Pope Paul VI to be beatified in October, Vatican confirms


Pope Francis is to beatify his predecessor Pope Paul VI on 19 October, the Vatican confirmed on Saturday.

The Vatican announced that Francis has approved a decree attributing a miracle to the intercession of the Italian pope, and his beatification will take place on 19 October, at the conclusion of the bishops’ synod on the family.

Last Tuesday the Italian news agency, ANSA, reported that the Vatican’s Congregation for the Causes of Saints had attributed to the late pope’s intercession the healing of an unborn baby from an otherwise incurable illness.
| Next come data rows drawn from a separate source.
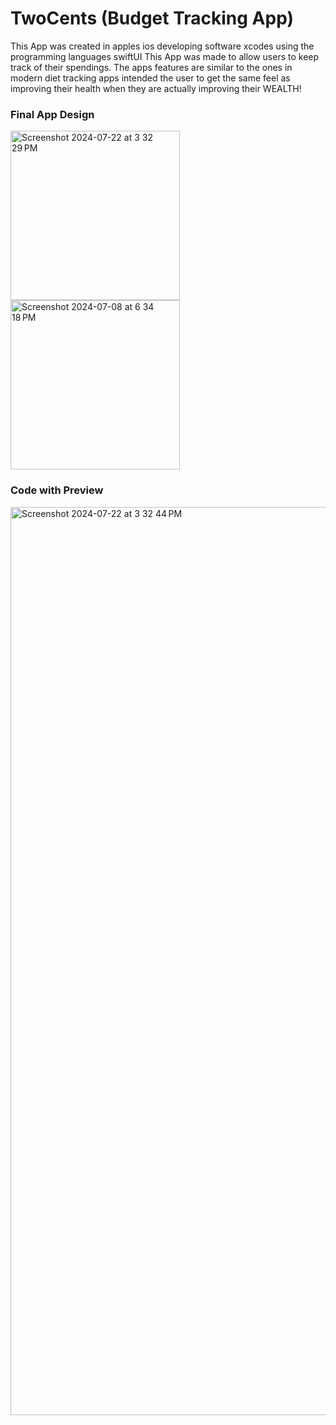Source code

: # TwoCents (Budget Tracking App)
This App was created in apples ios developing software xcodes using the programming languages swiftUI
This App was made to allow users to keep track of their spendings. The apps features are similar to the ones in modern diet tracking apps intended the user to get the same feel as improving their health when they are actually improving their WEALTH!

### Final App Design
<img height = "271" alt="Screenshot 2024-07-22 at 3 32 29 PM" src="https://github.com/user-attachments/assets/b077f113-7b4f-4f62-a9bd-53e10a38872b">
<img height = "271" alt="Screenshot 2024-07-08 at 6 34 18 PM" src="https://github.com/user-attachments/assets/87d7f509-9ee9-4d29-961f-5d0e08e5402c">

### Code with Preview
<img width="1453" alt="Screenshot 2024-07-22 at 3 32 44 PM" src="https://github.com/user-attachments/assets/a6cfbbe8-e56e-4f5b-85cf-0e9bef039d1f">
Italian Catholic media reported that the baby was born in California in the 1990s. It said that the pregnancy had been at risk and doctors urged the mother, who to protect the family’s privacy has not been named, to have an abortion. A nun and friend of the family placed a holy card bearing Pope Paul’s photograph and a piece of his vestment on the mother’s stomach and the baby was born healthy. Doctors waited until the child reached puberty before agreeing a full recovery had taken place.

Giovanni Battista Montini, who reigned as Pope Paul VI between 1963 and 1978, presided over part of the Second Vatican Council and the implementation of many of its key reforms. But his 1968 encyclical, Humanae Vitae, which addresses the sanctity of the unborn, remains controversial for its ban on the use of artificial contraception.

Paul VI’s predecessor, Pope John XXIII, was canonised two weeks ago on the same day as Pope John Paul II.

The postulator of Paul VI’s cause, Fr Antonio Marrazzo, told Vatican Radio in 2012 “a truly extraordinary and supernatural event had occurred thanks to the intercession of Paul VI”, adding: “This healing fits in with Montini’s way of thinking.”